Spectral Signatures Clustering

To analyse the continuous EEG data, and to compare their contents in between experimental conditions and channels, we have devised an analysis pipeline which can be summarised as follows. In this study, we recorded the EEG signals using a 64-channel recording system. Each channel records a time-series similar to what we can see in Figure 0.1(a):

Figure 0.1: Each channel time-series is transformed into frequency domain.

We then apply Wavelet transformation to the time-series in each EEG time-series to obtain the variations in the frequency content. To do so, we use the Morse Wavelet transform with time bins of 100 ms as implemented in the cwt function in Matlab. We limit the output frequency to the [1 Hz, 100 Hz] (The EEG signals are recorded with a sampling frequency of 500 Hz). The frequency values for each bin are automatically calculated by the cwt function based on 10 âĂÝvoices per octaveâĂŹ. With these parameters, the resulting matrix will have Nf = 67 rows and the numbers of columns will depend on the length of the EEG time series.

This means that for this experiment, we end up with millions of such matrices, and we should use the proper methodology to distinguish variations specific to each experimental condition. We first bundle the frequency content in each time-bin to frequency or frequencies of interest.

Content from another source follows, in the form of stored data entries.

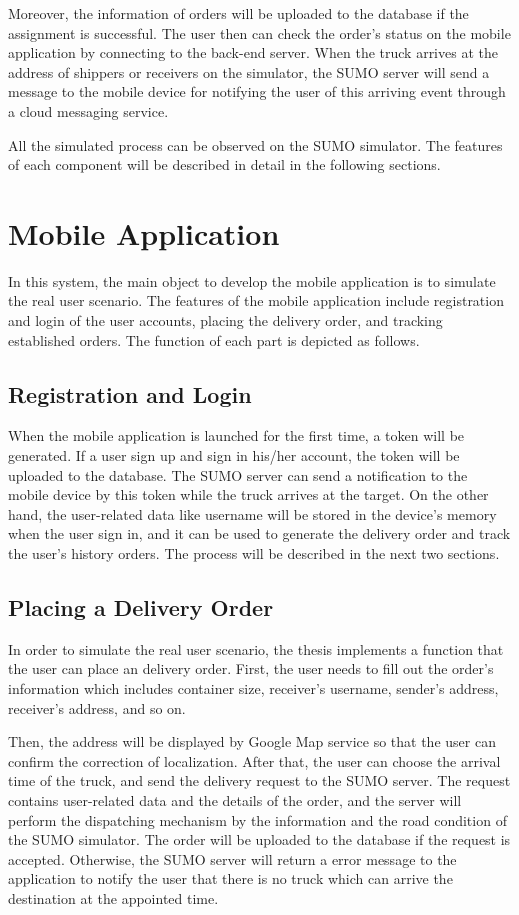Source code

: \documentclass[12pt]{ksthesis}
\begin{document}
\begin{thesis}
{Moreover, the information of orders will be uploaded to the database if the assignment is successful. The user then can check the order’s status on the mobile application by connecting to the back-end server. When the truck arrives at the address of shippers or receivers on the simulator, the SUMO server will send a message to the mobile device for notifying the user of this arriving event through a cloud messaging service. 

All the simulated process can be observed on the SUMO simulator. The features of each component will be described in detail in the following sections.

\section{Mobile Application}
In this system, the main object to develop the mobile application is to simulate the real user scenario. The features of the mobile application include registration and login of the user accounts, placing the delivery order, and tracking established orders. The function of each part is depicted as follows.

\subsection{Registration and Login}
When the mobile application is launched for the first time, a token will be generated. If a user sign up and sign in his/her account, the token will be uploaded to the database. The SUMO server can send a notification to the mobile device by this token while the truck arrives at the target. On the other hand, the user-related data like username will be stored in the device’s memory when the user sign in, and it can be used to generate the delivery order and track the user’s history orders. The process will be described in the next two sections.

\subsection{Placing a Delivery Order}
In order to simulate the real user scenario, the thesis implements a function that the user can place an delivery order. First, the user needs to fill out the order’s information which includes container size, receiver’s username, sender’s address, receiver’s address, and so on. 

Then, the address will be displayed by Google Map service so that the user can confirm the correction of localization. After that, the user can choose the arrival time of the truck, and send the delivery request to the SUMO server. The request contains user-related data and the details of the order, and the server will perform the dispatching mechanism by the information and the road condition of the SUMO simulator. The order will be uploaded to the database if the request is accepted. Otherwise, the SUMO server will return a error message to the application to notify the user that there is no truck which can arrive the destination at the appointed time.

}
\end{thesis}
\end{document}

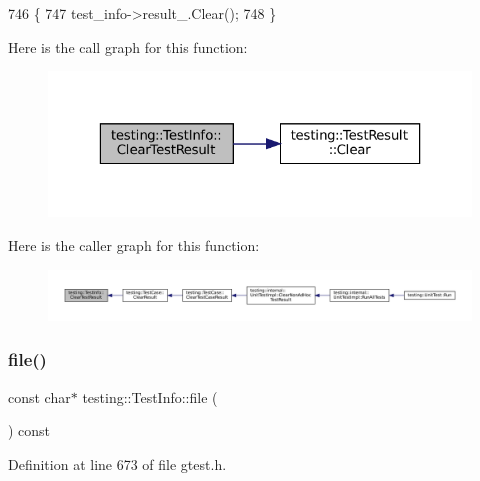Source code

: \begin{DoxyCode}
746                                                    \{
747     test\_info->result\_.Clear();
748   \}
\end{DoxyCode}
Here is the call graph for this function\+:
\nopagebreak
\begin{figure}[H]
\begin{center}
\leavevmode
\includegraphics[width=323pt]{classtesting_1_1TestInfo_ac6d80865a3e68478aaf167058e6ca5c2_cgraph}
\end{center}
\end{figure}
Here is the caller graph for this function\+:
\nopagebreak
\begin{figure}[H]
\begin{center}
\leavevmode
\includegraphics[width=350pt]{classtesting_1_1TestInfo_ac6d80865a3e68478aaf167058e6ca5c2_icgraph}
\end{center}
\end{figure}
\mbox{\label{classtesting_1_1TestInfo_a9b74d79cf618ce5bb0d0b1da75ee8b35}} 
\subsubsection{\texorpdfstring{file()}{file()}}
{\footnotesize\ttfamily const char$\ast$ testing\+::\+Test\+Info\+::file (\begin{DoxyParamCaption}{ }\end{DoxyParamCaption}) const\hspace{0.3cm}{\ttfamily [inline]}}



Definition at line 673 of file gtest.\+h.


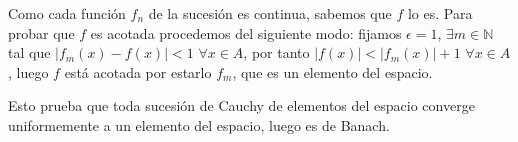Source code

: \documentclass{article}
\begin{document}
\begin{flushleft}
  Como cada función $f_n$ de la sucesión es continua, sabemos que $f$
  lo es. Para probar que $f$ es acotada procedemos del siguiente modo:
  fijamos $\epsilon = 1$, $\exists m \in \mathbb{N}$ tal que
  $|f_m(x) - f(x)| < 1$ $\forall x \in A$, por tanto
  $|f(x)| < |f_m(x)| + 1$ $\forall x \in A$, luego $f$ está acotada
  por estarlo $f_m$, que es un elemento del espacio.
\end{flushleft}

\begin{flushleft}
  Esto prueba que toda sucesión de Cauchy de elementos del espacio
  converge uniformemente a un elemento del espacio, luego es de Banach.
\end{flushleft}
\end{document}
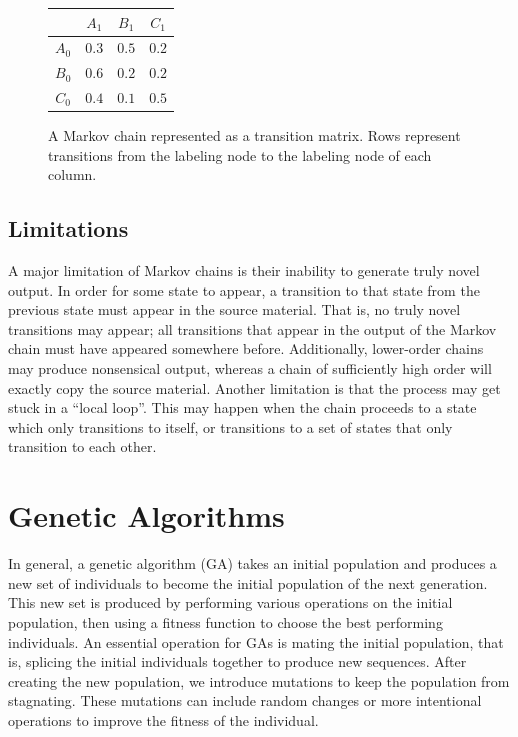 \begin{figure}[h]
	\centering
	\begin{tabular}{c | c c c}
		& $A_{1}$ & $B_{1}$ & $C_{1}$\\
		\hline
		$A_{0}$ & $0.3$ & $0.5$ & $0.2$\\
		$B_{0}$ & $0.6$ & $0.2$ & $0.2$\\
		$C_{0}$ & $0.4$ & $0.1$ & $0.5$
	\end{tabular}
	\caption[A Markov chain represented as a transition matrix.]{A Markov chain represented as a transition matrix. Rows represent transitions from the labeling node to the labeling node of each column.}
	\label{fig:markovMatrix}
\end{figure}

\subsection{Limitations} \label{bg:markov:limitations}

A major limitation of Markov chains is their inability to generate truly novel output.
In order for some state to appear, a transition to that state from the previous state must appear in the source material.
That is, no truly novel transitions may appear; all transitions that appear in the output of the Markov chain must have appeared somewhere before.
Additionally, lower-order chains may produce nonsensical output, whereas a chain of sufficiently high order will exactly copy the source material.
Another limitation is that the process may get stuck in a ``local loop''.
This may happen when the chain proceeds to a state which only transitions to itself, or transitions to a set of states that only transition to each other.



\section{Genetic Algorithms} \label{bg:ga}

In general, a genetic algorithm (GA) takes an initial population and produces a new set of individuals to become the initial population of the next generation.
This new set is produced by performing various operations on the initial population, then using a fitness function to choose the best performing individuals.
An essential operation for GAs is mating the initial population, that is, splicing the initial individuals together to produce new sequences.
After creating the new population, we introduce mutations to keep the population from stagnating.
These mutations can include random changes or more intentional operations to improve the fitness of the individual.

For example, if we are only interested in the alpha range, i.e. [8-12Hz] range, we average the values corresponding to all frequencies that fall into this range, and we obtain a scalar value for each time-bin. If we want to consider all conventional frequency ranges, i.e. theta [4-8 Hz], alpha [8-12 Hz], beta [12-20 Hz], low-gamma [20-50 Hz] and high-gamma [50-100 Hz], and run the analysis on all these ranges simultaneously, we average over each range and then replace the original array of size Nf with an array of size 5 (one scalar value for each frequency range). In the next step, we apply a clustering algorithm (in this case, K-means clustering) over all these scalar or array of values for all channels, subjects and stimuli. The choice of the number of clusters can be specified using standard methods such as elbow-test combined with trial and error. Figure a3 shows the centroids when we bundle frequencies into five conventional ranges. Each row is a centroid.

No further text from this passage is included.